Building A Better Beast, Part 4

April 25. 2017 0 Comments

With environments and configuration out of the way, its time to put all of the pieces together.

Obviously this isn’t the first time that both of those things have been put together. In order to validate that everything was working as expected, I was constantly creating/updating environments and deploying new versions of the configuration to them. Not only that, but with the way our deployment pipeline works (commit, push, build, test, deploy [test], [deploy]), the CI environment had been up and running for some time.

What’s left to do then?

Well, we still need to create the Staging and Production environments, which should be easy because those are just deployments inside Octopus now.

The bigger chunk of work is to use those new environments and to redirect all of our existing log traffic as appropriate.

Hostile Deployment

This is a perfect example of why I spend time on automating things.

With the environments setup to act just like everything else in Octopus, all I had to do to create a Staging environment was push a button. Once the deployment finished and the infrastructure was created, it was just another button push to deploy the configuration for that environment to make it operational. Rinse and repeat for all of the layers (Broker, Indexer, Cache, Elasticsearch) and Staging is up and running.
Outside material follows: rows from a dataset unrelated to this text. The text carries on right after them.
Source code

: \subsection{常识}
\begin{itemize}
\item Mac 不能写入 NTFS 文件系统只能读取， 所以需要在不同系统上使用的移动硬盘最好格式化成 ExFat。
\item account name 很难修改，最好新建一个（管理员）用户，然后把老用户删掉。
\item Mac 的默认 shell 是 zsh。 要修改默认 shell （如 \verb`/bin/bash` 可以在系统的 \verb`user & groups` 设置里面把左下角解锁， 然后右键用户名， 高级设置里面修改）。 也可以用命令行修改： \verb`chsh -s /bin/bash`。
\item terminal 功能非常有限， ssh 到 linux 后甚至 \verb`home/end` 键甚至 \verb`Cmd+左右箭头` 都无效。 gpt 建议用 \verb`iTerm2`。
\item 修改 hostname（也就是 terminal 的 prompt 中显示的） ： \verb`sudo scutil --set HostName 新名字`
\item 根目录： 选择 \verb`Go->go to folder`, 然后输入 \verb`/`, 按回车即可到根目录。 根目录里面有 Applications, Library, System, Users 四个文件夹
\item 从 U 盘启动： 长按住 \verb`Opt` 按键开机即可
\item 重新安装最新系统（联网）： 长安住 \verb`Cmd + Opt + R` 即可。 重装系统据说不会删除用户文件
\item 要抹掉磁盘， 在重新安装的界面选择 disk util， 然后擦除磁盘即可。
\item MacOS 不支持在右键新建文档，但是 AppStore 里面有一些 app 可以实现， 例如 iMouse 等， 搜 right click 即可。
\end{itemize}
Production was almost the same, with one caveat. We use an entirely different AWS account for all our production resources, so we had to override all of the appropriate Octopus variables for each environment project (like AWS Credentials, VPC ID, Subnet ID’s, etc). With those overrides in place, all that’s left is to make new releases (to capture the variables) and deploy to the appropriate environments.

It’s nice when everything works.

Redirecting Firepower

Of course, the new logging environments are worthless without log events. Luckily, we have plenty of those:

IIS logs from all of our APIs
Application logs from all of our APIs
ELB logs from a subset of our load balancers, most of which are APIs, but at least one is an Nginx router
Simple performance counter statistics (like CPU, Memory, Disk, etc) from basically every EC2 instance
Logs from on-premises desktop applications

We generally have CI, Staging and prod-X (green/blue) environments for all of our services/APIs (because its how our build/test/deployment pipeline works), so now that we have similarly partitioned logging environments, all we have to do is line them up (CI to CI, Staging to Staging and so on).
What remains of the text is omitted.